Chi-squared tests for lack of fit are traditionally employed to find evidence against a hypothesized model, with the model accepted if the Karl Pearson statistic comparing observed and expected numbers of observations falling within cells is not significantly large. However, if one really wants evidence for goodness of fit, it is better to adopt an equivalence testing approach in which small values of the chi-squared statistic indicate evidence for the desired model.

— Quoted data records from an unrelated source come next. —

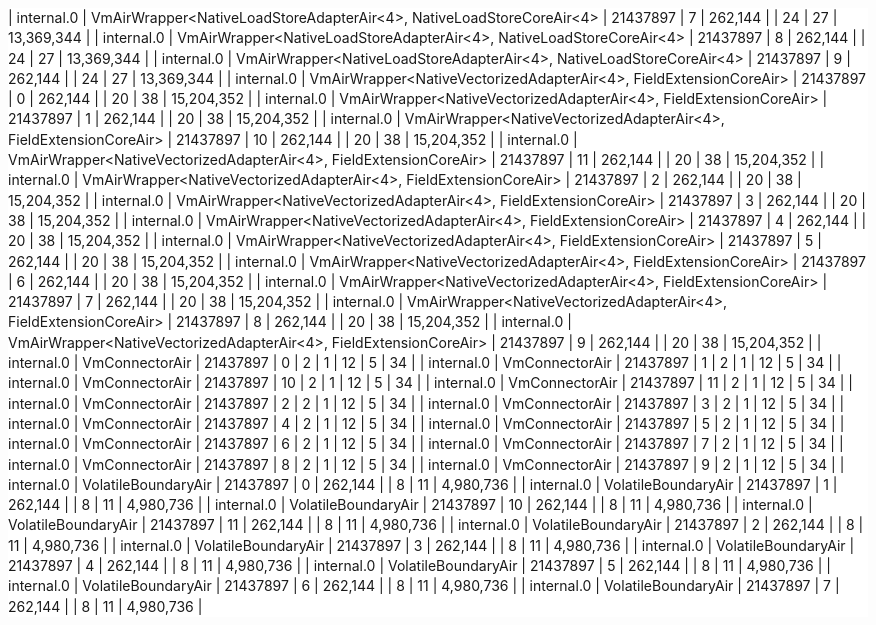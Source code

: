 | internal.0 | VmAirWrapper<NativeLoadStoreAdapterAir<4>, NativeLoadStoreCoreAir<4> | 21437897 | 7 | 262,144 |  | 24 | 27 | 13,369,344 | 
| internal.0 | VmAirWrapper<NativeLoadStoreAdapterAir<4>, NativeLoadStoreCoreAir<4> | 21437897 | 8 | 262,144 |  | 24 | 27 | 13,369,344 | 
| internal.0 | VmAirWrapper<NativeLoadStoreAdapterAir<4>, NativeLoadStoreCoreAir<4> | 21437897 | 9 | 262,144 |  | 24 | 27 | 13,369,344 | 
| internal.0 | VmAirWrapper<NativeVectorizedAdapterAir<4>, FieldExtensionCoreAir> | 21437897 | 0 | 262,144 |  | 20 | 38 | 15,204,352 | 
| internal.0 | VmAirWrapper<NativeVectorizedAdapterAir<4>, FieldExtensionCoreAir> | 21437897 | 1 | 262,144 |  | 20 | 38 | 15,204,352 | 
| internal.0 | VmAirWrapper<NativeVectorizedAdapterAir<4>, FieldExtensionCoreAir> | 21437897 | 10 | 262,144 |  | 20 | 38 | 15,204,352 | 
| internal.0 | VmAirWrapper<NativeVectorizedAdapterAir<4>, FieldExtensionCoreAir> | 21437897 | 11 | 262,144 |  | 20 | 38 | 15,204,352 | 
| internal.0 | VmAirWrapper<NativeVectorizedAdapterAir<4>, FieldExtensionCoreAir> | 21437897 | 2 | 262,144 |  | 20 | 38 | 15,204,352 | 
| internal.0 | VmAirWrapper<NativeVectorizedAdapterAir<4>, FieldExtensionCoreAir> | 21437897 | 3 | 262,144 |  | 20 | 38 | 15,204,352 | 
| internal.0 | VmAirWrapper<NativeVectorizedAdapterAir<4>, FieldExtensionCoreAir> | 21437897 | 4 | 262,144 |  | 20 | 38 | 15,204,352 | 
| internal.0 | VmAirWrapper<NativeVectorizedAdapterAir<4>, FieldExtensionCoreAir> | 21437897 | 5 | 262,144 |  | 20 | 38 | 15,204,352 | 
| internal.0 | VmAirWrapper<NativeVectorizedAdapterAir<4>, FieldExtensionCoreAir> | 21437897 | 6 | 262,144 |  | 20 | 38 | 15,204,352 | 
| internal.0 | VmAirWrapper<NativeVectorizedAdapterAir<4>, FieldExtensionCoreAir> | 21437897 | 7 | 262,144 |  | 20 | 38 | 15,204,352 | 
| internal.0 | VmAirWrapper<NativeVectorizedAdapterAir<4>, FieldExtensionCoreAir> | 21437897 | 8 | 262,144 |  | 20 | 38 | 15,204,352 | 
| internal.0 | VmAirWrapper<NativeVectorizedAdapterAir<4>, FieldExtensionCoreAir> | 21437897 | 9 | 262,144 |  | 20 | 38 | 15,204,352 | 
| internal.0 | VmConnectorAir | 21437897 | 0 | 2 | 1 | 12 | 5 | 34 | 
| internal.0 | VmConnectorAir | 21437897 | 1 | 2 | 1 | 12 | 5 | 34 | 
| internal.0 | VmConnectorAir | 21437897 | 10 | 2 | 1 | 12 | 5 | 34 | 
| internal.0 | VmConnectorAir | 21437897 | 11 | 2 | 1 | 12 | 5 | 34 | 
| internal.0 | VmConnectorAir | 21437897 | 2 | 2 | 1 | 12 | 5 | 34 | 
| internal.0 | VmConnectorAir | 21437897 | 3 | 2 | 1 | 12 | 5 | 34 | 
| internal.0 | VmConnectorAir | 21437897 | 4 | 2 | 1 | 12 | 5 | 34 | 
| internal.0 | VmConnectorAir | 21437897 | 5 | 2 | 1 | 12 | 5 | 34 | 
| internal.0 | VmConnectorAir | 21437897 | 6 | 2 | 1 | 12 | 5 | 34 | 
| internal.0 | VmConnectorAir | 21437897 | 7 | 2 | 1 | 12 | 5 | 34 | 
| internal.0 | VmConnectorAir | 21437897 | 8 | 2 | 1 | 12 | 5 | 34 | 
| internal.0 | VmConnectorAir | 21437897 | 9 | 2 | 1 | 12 | 5 | 34 | 
| internal.0 | VolatileBoundaryAir | 21437897 | 0 | 262,144 |  | 8 | 11 | 4,980,736 | 
| internal.0 | VolatileBoundaryAir | 21437897 | 1 | 262,144 |  | 8 | 11 | 4,980,736 | 
| internal.0 | VolatileBoundaryAir | 21437897 | 10 | 262,144 |  | 8 | 11 | 4,980,736 | 
| internal.0 | VolatileBoundaryAir | 21437897 | 11 | 262,144 |  | 8 | 11 | 4,980,736 | 
| internal.0 | VolatileBoundaryAir | 21437897 | 2 | 262,144 |  | 8 | 11 | 4,980,736 | 
| internal.0 | VolatileBoundaryAir | 21437897 | 3 | 262,144 |  | 8 | 11 | 4,980,736 | 
| internal.0 | VolatileBoundaryAir | 21437897 | 4 | 262,144 |  | 8 | 11 | 4,980,736 | 
| internal.0 | VolatileBoundaryAir | 21437897 | 5 | 262,144 |  | 8 | 11 | 4,980,736 | 
| internal.0 | VolatileBoundaryAir | 21437897 | 6 | 262,144 |  | 8 | 11 | 4,980,736 | 
| internal.0 | VolatileBoundaryAir | 21437897 | 7 | 262,144 |  | 8 | 11 | 4,980,736 |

This method requires one to define what is meant by equivalence to the desired model, and guidelines are proposed. It is shown that the evidence for equivalence can distinguish between normal and nearby models, as well between the Poisson and over-dispersed models. Applications to the evaluation of random number generators and to uniformity of the digits of pi are included. Sample sizes required to obtain a desired expected evidence for goodness of fit are also provided.

摘要

传统上采用卡方检验来检验缺乏拟合的情况，以寻找针对假设模型的证据，如果比较观察到的和期望观察到的观察次数的卡尔·皮尔森（Karl Pearson）统计量不是很大，则接受该模型。但是，如果真的想要证据的拟合优度较好，最好采用等效检验方法，在该方法中，卡方统计量的较小值表示所需模型的证据。此方法需要定义与期望模型等效的含义，并提出了准则。结果表明，等价证据可以区分正常模型和附近模型，也可以区分泊松模型和过度分散模型。包括对随机数生成器的评估以及pi位数均匀性的应用。还提供了获得所需的拟合优度预期证据所需的样本量。